La lezione utile agli altri azzurri: odiare perdere
DA UNO DEI NOSTRI INVIATI
Secondo Bob Bowman, storico allenatore di Michael Phelps, il grande atleta non è quello che ama vincere ma quello che odia perdere. A questo concetto si può affiancare la famosa, e se ci pensiamo bene tremenda, teoria di André Agassi secondo cui il dolore per una sconfitta è incommensurabilmente più grande della gioia per una vittoria. Federica Pellegrini appartiene a questo genere di atleti. Per lei la vera scintilla per la gloria è il negativo da sfuggire; il successo è effimero, è il fallimento invece che resta sulla pelle come un tatuaggio per sempre, soprattutto quando si è convinti di avere fatto tutto quello che c’era da fare. A Londra Federica era arrivata fuori condizione e sapeva che sarebbe finita male. Qui è stato diverso, e perciò la sconfitta le risulta ancora più odiosa.
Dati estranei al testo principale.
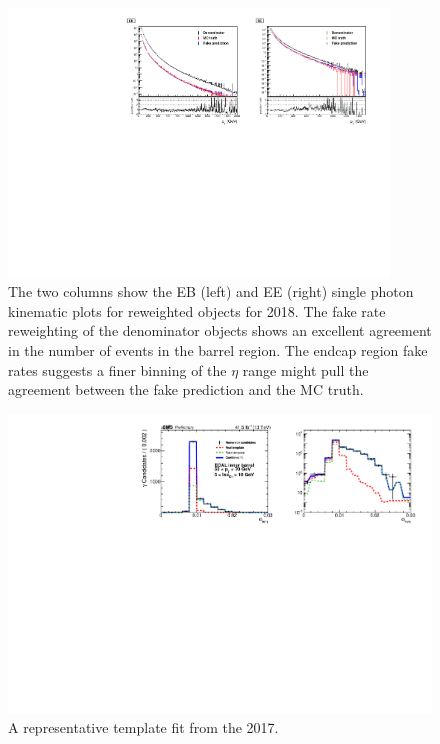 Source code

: \begin{figure}[!htbp]
\includegraphics[width=0.9\textwidth]{fig/closure_test_photon_kinematics_pt_2018.pdf}
\caption{The two columns show the EB (left) and EE (right) single photon kinematic plots for reweighted objects for 2018. The fake rate reweighting of the denominator objects shows an excellent agreement in the number of events in the barrel region. The endcap region fake rates suggests a finer binning of the $\eta$ range might pull the agreement between the fake prediction and the MC truth.}
\label{fig:kinematics18}
\end{figure}



\begin{figure}[!htbp]
\centering
\includegraphics[scale=0.85]{fig/fakeRatePlot_all_2017_EB1_pT50To70_chIso5To10.pdf}
\caption{A representative template fit from the 2017.}
\label{fig:templatefit_2017_etabinned}
\end{figure}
Ecco dunque perché, superata la delusione, Fede sta già immaginando di ripartire. Non è detto che lo farà, perché un conto è dire, un conto è buttarsi davvero in una vasca e riprendere a macinare chilometri. E però — stabilito che continuare o ritirarsi sarebbero scelte di pari dignità — questo piccolo orgoglioso cambio di rotta in una sola notte racconta molto della testa della campionessa e delle ragioni per cui, al di là di un talento naturale unico, è diventata una delle più grandi atlete italiane di sempre. C’è poi, tra le pieghe di questa vicenda, un altro risvolto che riguarda tutta la Nazionale. A parte il gran bronzo di Gabriele Detti nei 400 stile e qualche lampo isolato, e in attesa di Paltrinieri che entrerà in scena domani nella batteria dei 1.500, non sta andando bene. In alcuni casi, anzi, sta andando malissimo. Una leggenda vivente come la Pellegrini che prova a rialzarsi in questo modo può essere un lezione per chi è venuto ai Giochi come in gita premio. Odiare perdere non contempla gite premio. Per questo è un sentimento — e una condanna — di pochi. Li chiamano campioni.